On May 11, the Smithsonian Institution in Washington, D.C., in conjunction with the U.S. Patent and Trademark Office, opened an exhibit on the more than 300 technology patents produced under the direction of Apple co-founder Steve Jobs. The Smithsonian is most likely using flyer printing and poster printing to announce this special exhibit to the public, so as to attract as many visitors as possible during the early summer season.

The exhibit will run until July 8 at the Ripley Center of the Smithsonian Institution. Of particular interest on display are a keyboard and mouse, an Apple Macintosh computer from 1995, a NeXT computer from 2005 and an Apple iPod from 2010. The exhibit also includes copies of 312 documents and displays of information about the innovations and entrepreneurship of Steve Jobs and their impact on daily living. Additional information covers how the trademarks and patents created under the direction of Jobs reveal the importance of intellectual property and the role it plays in the global marketplace.
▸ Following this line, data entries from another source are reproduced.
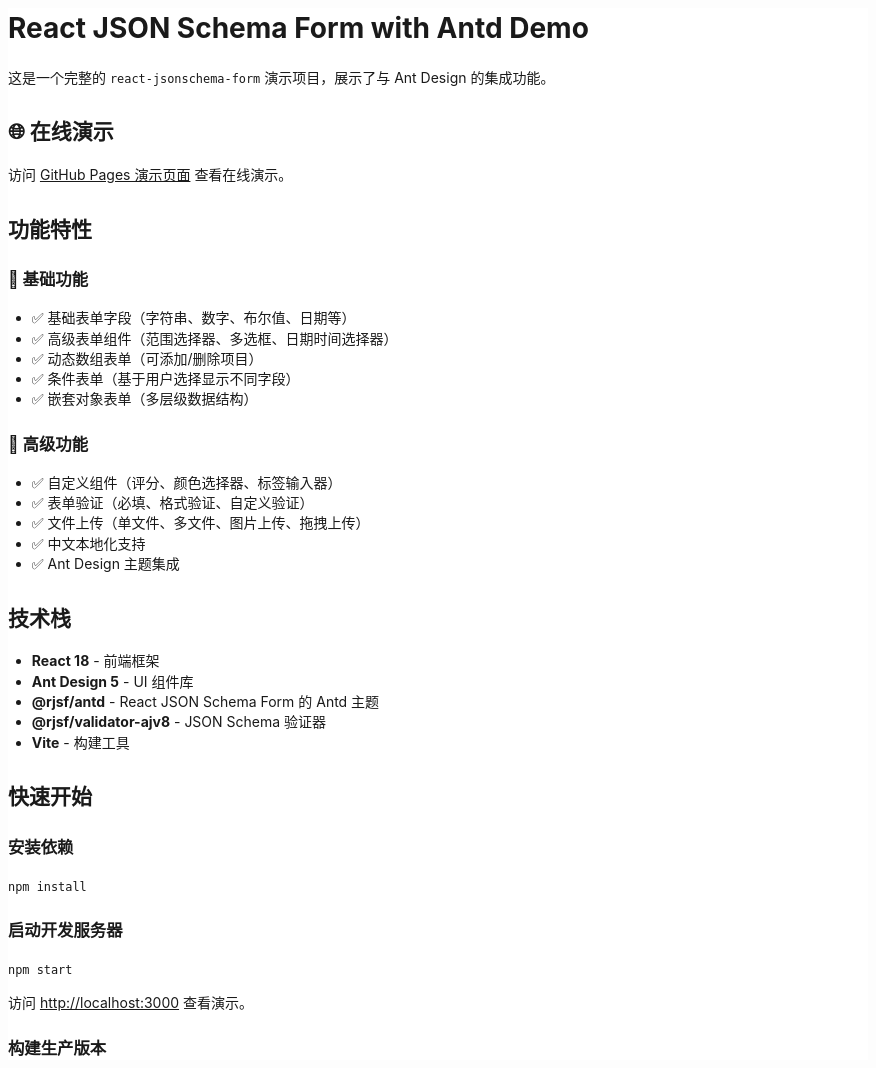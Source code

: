 # React JSON Schema Form with Antd Demo

这是一个完整的 `react-jsonschema-form` 演示项目，展示了与 Ant Design 的集成功能。

## 🌐 在线演示

访问 [GitHub Pages 演示页面](https://sunjuzhong.github.io/rsjf-demo/) 查看在线演示。

## 功能特性

### 🎯 基础功能
- ✅ 基础表单字段（字符串、数字、布尔值、日期等）
- ✅ 高级表单组件（范围选择器、多选框、日期时间选择器）
- ✅ 动态数组表单（可添加/删除项目）
- ✅ 条件表单（基于用户选择显示不同字段）
- ✅ 嵌套对象表单（多层级数据结构）

### 🔧 高级功能
- ✅ 自定义组件（评分、颜色选择器、标签输入器）
- ✅ 表单验证（必填、格式验证、自定义验证）
- ✅ 文件上传（单文件、多文件、图片上传、拖拽上传）
- ✅ 中文本地化支持
- ✅ Ant Design 主题集成

## 技术栈

- **React 18** - 前端框架
- **Ant Design 5** - UI 组件库
- **@rjsf/antd** - React JSON Schema Form 的 Antd 主题
- **@rjsf/validator-ajv8** - JSON Schema 验证器
- **Vite** - 构建工具

## 快速开始

### 安装依赖

```bash
npm install
```

### 启动开发服务器

```bash
npm start
```

访问 [http://localhost:3000](http://localhost:3000) 查看演示。

### 构建生产版本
According to Walter Isaacson, the official biographer of Jobs, Jobs’ role in the creation of the patents was more as a designer than as an engineer. His skills were in identifying and executing great ideas, with the understanding that design plays an important role in the production of any product.

Isaacson added that Jobs was able to appreciate and embrace great ideas from the start and then to develop and execute them. Jobs learned that it was important to add beauty to a product so that people could grasp it from the moment they see the box.